• What is being asked
In the data that follows, give the number of lines containing the word "order". Offer no additional comment.

• Source data
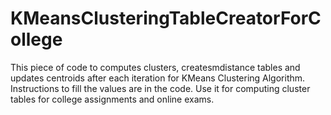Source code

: # KMeansClusteringTableCreatorForCollege
This piece of code to computes clusters, createsmdistance tables and updates centroids after each iteration for KMeans Clustering Algorithm. Instructions to fill the values are in the code. Use it for computing cluster tables for college assignments and online exams.
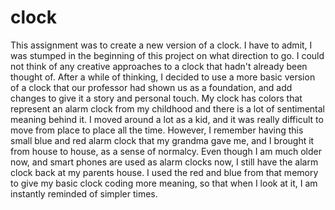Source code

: # clock
This assignment was to create a new version of a clock. I have to admit, I was stumped in the beginning of this project on what direction to go. I could not think of any creative approaches to a clock that hadn't already been thought of. After a while of thinking, I decided to use a more basic version of a clock that our professor had shown us as a foundation, and add changes to give it a story and personal touch. My clock has colors that represent an alarm clock from my childhood and there is a lot of sentimental meaning behind it. I moved around a lot as a kid, and it was really difficult to move from place to place all the time. However, I remember having this small blue and red alarm clock that my grandma gave me, and I brought it from house to house, as a sense of normalcy. Even though I am much older now, and smart phones are used as alarm clocks now, I still have the alarm clock back at my parents house. I used the red and blue from that memory to give my basic clock coding more meaning, so that when I look at it, I am instantly reminded of simpler times.
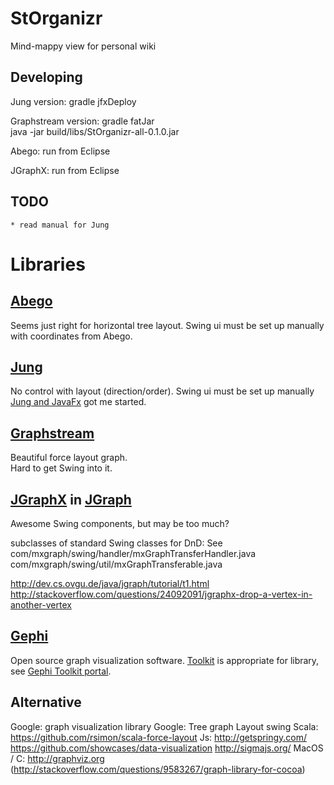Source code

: # StOrganizr
Mind-mappy view for personal wiki


## Developing

Jung version: gradle jfxDeploy  

Graphstream version: gradle fatJar  
java -jar build/libs/StOrganizr-all-0.1.0.jar  

Abego: run from Eclipse  

JGraphX: run from Eclipse  


## TODO
	* read manual for Jung

# Libraries
## [Abego][abego]
Seems just right for horizontal tree layout. 
Swing ui must be set up manually with coordinates from Abego.  

## [Jung][jung]
No control with layout (direction/order).
Swing ui must be set up manually
[Jung and JavaFx][jungandfx] got me started.  

## [Graphstream][Graphstream]
Beautiful force layout graph.  
Hard to get Swing into it.  

## [JGraphX][jgraphx] in [JGraph][jgraph] 
Awesome Swing components, but may be too much?  

subclasses of standard Swing classes for DnD:
See com/mxgraph/swing/handler/mxGraphTransferHandler.java
com/mxgraph/swing/util/mxGraphTransferable.java

http://dev.cs.ovgu.de/java/jgraph/tutorial/t1.html
http://stackoverflow.com/questions/24092091/jgraphx-drop-a-vertex-in-another-vertex


## [Gephi][gephi]
Open source graph visualization software.   [Toolkit][gephilib] is appropriate for library, see [Gephi Toolkit portal][gephilibportal].  


## Alternative

Google: graph visualization library
Google: Tree graph Layout swing
Scala: https://github.com/rsimon/scala-force-layout
Js:
  http://getspringy.com/
  https://github.com/showcases/data-visualization
  http://sigmajs.org/
MacOS / C: http://graphviz.org (http://stackoverflow.com/questions/9583267/graph-library-for-cocoa)



  [abego]: http://treelayout.sourceforge.net  "abego treelayout component"
  [jgraph]: https://www.jgraph.com  "jgraph project"
  [jgraphx]: https://github.com/jgraph/jgraphx  "jgraphx"
  [graphstream]: http://graphstream-project.org  "graphstream project"
	[jungandfx]: https://github.com/jrguenther/JavaFXTutorials  "github project"
	[jung]: http://jung.sourceforge.net  "Jung on sourceforge"
	[gephi]: http://gephi.org  "gephi site"
	[gephilib]: http://gephi.org/toolkit/
	[gephilibportal]: https://wiki.gephi.org/index.php/Toolkit_portal
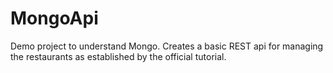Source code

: # MongoApi

Demo project to understand Mongo.
Creates a basic REST api for managing the restaurants as established by the official tutorial.
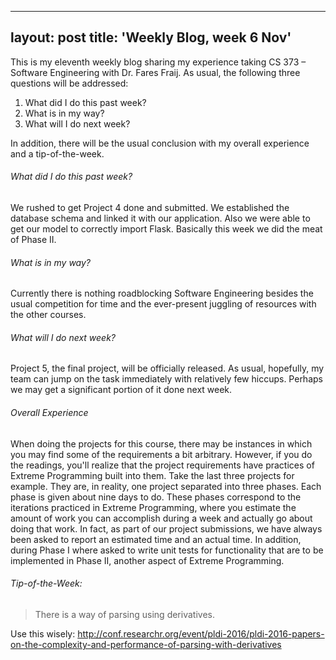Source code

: 
---
layout: post
title: 'Weekly Blog, week 6 Nov'
---

This is my eleventh weekly blog sharing my experience taking CS 373 – Software Engineering with Dr. Fares Fraij. As usual, the following three questions will be addressed:

1. What did I do this past week?
2. What is in my way?
3. What will I do next week?

In addition, there will be the usual conclusion with my overall experience and a tip-of-the-week.

###### What did I do this past week?

We rushed to get Project 4 done and submitted. We established the database schema and linked it with our application. Also we were able to get our model to correctly import Flask. Basically this week we did the meat of Phase II.

###### What is in my way?

Currently there is nothing roadblocking Software Engineering besides the usual competition for time and the ever-present juggling of resources with the other courses. 

###### What will I do next week?

Project 5, the final project, will be officially released. As usual, hopefully, my team can jump on the task immediately with relatively few hiccups. Perhaps we may get a significant portion of it done next week.  

###### Overall Experience

When doing the projects for this course, there may be instances in which you may find some of the requirements a bit arbitrary. However, if you do the readings, you'll realize that the project requirements have practices of Extreme Programming built into them. Take the last three projects for example. They are, in reality, one project separated into three phases. Each phase is given about nine days to do. These phases correspond to the iterations practiced in Extreme Programming, where you estimate the amount of work you can accomplish during a week and actually go about doing that work. In fact, as part of our project submissions, we have always been asked to report an estimated time and an actual time. In addition, during Phase I where asked to write unit tests for functionality that are to be implemented in Phase II, another aspect of Extreme Programming. 

###### Tip-of-the-Week:
> There is a way of parsing using derivatives. 

Use this wisely: <http://conf.researchr.org/event/pldi-2016/pldi-2016-papers-on-the-complexity-and-performance-of-parsing-with-derivatives>
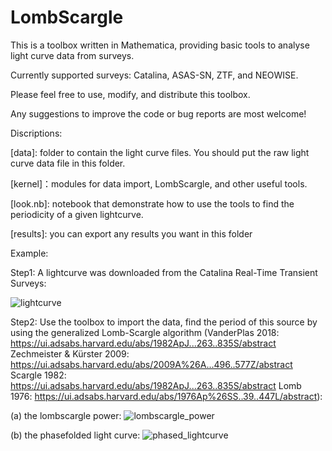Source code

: # LombScargle
This is a toolbox written in Mathematica, providing basic tools to analyse light curve data from surveys.

Currently supported surveys: Catalina, ASAS-SN, ZTF, and NEOWISE.

Please feel free to use, modify, and distribute this toolbox.

Any suggestions to improve the code or bug reports are most welcome!

Discriptions:

[data]: folder to contain the light curve files. You should put the raw light curve data file in this folder.

[kernel]：modules for data import, LombScargle, and other useful tools.  

[look.nb]: notebook that demonstrate how to use the tools to find the periodicity of a given lightcurve.

[results]: you can export any results you want in this folder 


Example:

Step1: A lightcurve was downloaded from the Catalina Real-Time Transient Surveys:

![lightcurve](https://user-images.githubusercontent.com/81213494/144019936-013bd759-f42a-486c-90b4-3c5c74011d00.jpg)

Step2: Use the toolbox to import the data, find the period of this source by using the generalized Lomb-Scargle algorithm
(VanderPlas 2018: https://ui.adsabs.harvard.edu/abs/1982ApJ...263..835S/abstract
Zechmeister & Kürster 2009: https://ui.adsabs.harvard.edu/abs/2009A%26A...496..577Z/abstract
Scargle 1982: https://ui.adsabs.harvard.edu/abs/1982ApJ...263..835S/abstract
Lomb 1976: https://ui.adsabs.harvard.edu/abs/1976Ap%26SS..39..447L/abstract):

(a) the lombscargle power:
![lombscargle_power](https://user-images.githubusercontent.com/81213494/144019954-f9f0487c-49be-4957-914c-d2cc0d3b21bf.jpg)

(b) the phasefolded light curve:
![phased_lightcurve](https://user-images.githubusercontent.com/81213494/144019964-e5962796-1407-40ce-96ae-c1cfe084f91d.jpg)
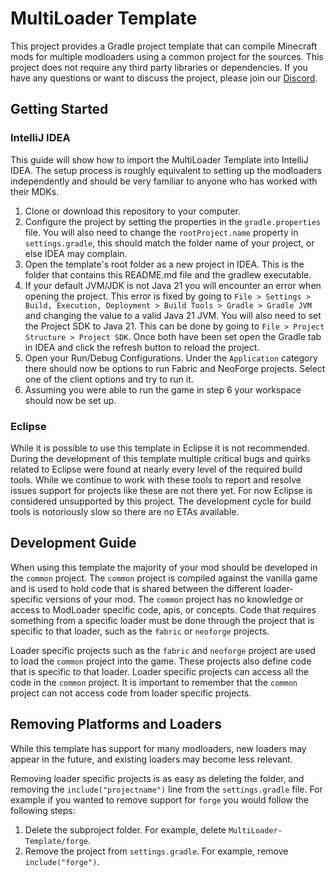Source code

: # MultiLoader Template

This project provides a Gradle project template that can compile Minecraft mods for multiple modloaders using a common
project for the sources. This project does not require any third party libraries or dependencies. If you have any
questions or want to discuss the project, please join our [Discord](https://discord.myceliummod.network).

## Getting Started

### IntelliJ IDEA

This guide will show how to import the MultiLoader Template into IntelliJ IDEA. The setup process is roughly equivalent
to setting up the modloaders independently and should be very familiar to anyone who has worked with their MDKs.

1. Clone or download this repository to your computer.
2. Configure the project by setting the properties in the `gradle.properties` file. You will also need to change
   the `rootProject.name`  property in `settings.gradle`, this should match the folder name of your project, or else
   IDEA may complain.
3. Open the template's root folder as a new project in IDEA. This is the folder that contains this README.md file and
   the gradlew executable.
4. If your default JVM/JDK is not Java 21 you will encounter an error when opening the project. This error is fixed by
   going to `File > Settings > Build, Execution, Deployment > Build Tools > Gradle > Gradle JVM` and changing the value
   to a valid Java 21 JVM. You will also need to set the Project SDK to Java 21. This can be done by going
   to `File > Project Structure > Project SDK`. Once both have been set open the Gradle tab in IDEA and click the
   refresh button to reload the project.
5. Open your Run/Debug Configurations. Under the `Application` category there should now be options to run Fabric and
   NeoForge projects. Select one of the client options and try to run it.
6. Assuming you were able to run the game in step 6 your workspace should now be set up.

### Eclipse

While it is possible to use this template in Eclipse it is not recommended. During the development of this template
multiple critical bugs and quirks related to Eclipse were found at nearly every level of the required build tools. While
we continue to work with these tools to report and resolve issues support for projects like these are not there yet. For
now Eclipse is considered unsupported by this project. The development cycle for build tools is notoriously slow so
there are no ETAs available.

## Development Guide

When using this template the majority of your mod should be developed in the `common` project. The `common` project is
compiled against the vanilla game and is used to hold code that is shared between the different loader-specific versions
of your mod. The `common` project has no knowledge or access to ModLoader specific code, apis, or concepts. Code that
requires something from a specific loader must be done through the project that is specific to that loader, such as
the `fabric` or `neoforge` projects.

Loader specific projects such as the `fabric` and `neoforge` project are used to load the `common` project into the
game. These projects also define code that is specific to that loader. Loader specific projects can access all the code
in the `common` project. It is important to remember that the `common` project can not access code from loader specific
projects.

## Removing Platforms and Loaders

While this template has support for many modloaders, new loaders may appear in the future, and existing loaders may
become less relevant.

Removing loader specific projects is as easy as deleting the folder, and removing the `include("projectname")` line from
the `settings.gradle` file.
For example if you wanted to remove support for `forge` you would follow the following steps:

1. Delete the subproject folder. For example, delete `MultiLoader-Template/forge`.
2. Remove the project from `settings.gradle`. For example, remove `include("forge")`. 
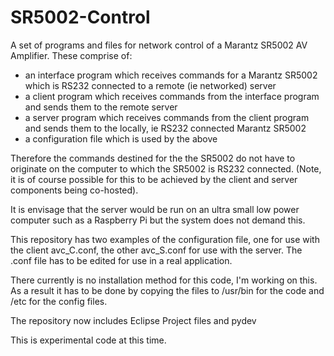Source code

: SR5002-Control
==============

A set of programs and files for network control of a Marantz SR5002 AV Amplifier.
These comprise of:
- an interface program which receives commands for a Marantz SR5002 which is RS232 connected to a remote (ie networked) server
- a client program which receives commands from the interface program and sends them to the remote server
- a server program which receives commands from the client program and sends them to the locally, ie RS232 connected Marantz SR5002
- a configuration file which is used by the above

Therefore the commands destined for the the SR5002 do not have to originate on the computer to which the SR5002 is RS232 connected. (Note, it is of course possible for this to be achieved by the client and server components being co-hosted).

It is envisage that the server would be run on an ultra small low power computer such as a Raspberry Pi but the system does not demand this.

This repository has two examples of the configuration file, one for use with the client avc_C.conf, the other avc_S.conf for use with the server.  The .conf file has to be edited for use in a real application.

There currently is no installation method for this code, I'm working on this. As a result it has to be done by copying the files to /usr/bin for the code and /etc for the config files.

The repository now includes Eclipse Project files and pydev 

This is experimental code at this time.
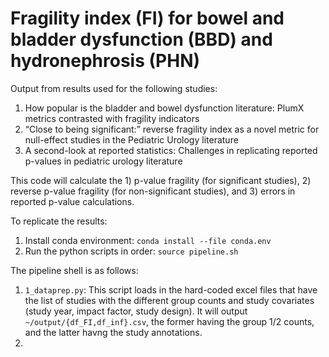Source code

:# Fragility index (FI) for bowel and bladder dysfunction (BBD) and hydronephrosis (PHN)

Output from results used for the following studies:

1. How popular is the bladder and bowel dysfunction literature: PlumX metrics contrasted with fragility indicators
2. “Close to being significant:” reverse fragility index as a novel metric for null-effect studies in the Pediatric Urology literature
3. A second-look at reported statistics: Challenges in replicating reported p-values in pediatric urology literature

This code will calculate the 1) p-value fragility (for significant studies), 2) reverse p-value fragility (for non-significant studies), and 3) errors in reported p-value calculations.

To replicate the results:

1. Install conda environment: `conda install --file conda.env`
2. Run the python scripts in order: `source pipeline.sh`

The pipeline shell is as follows:

1. `1_dataprep.py`: This script loads in the hard-coded excel files that have the list of studies with the different group counts and study covariates (study year, impact factor, study design). It will output `~/output/{df_FI,df_inf}.csv`, the former having the group 1/2 counts, and the latter havng the study annotations.
2.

• Response to the task
2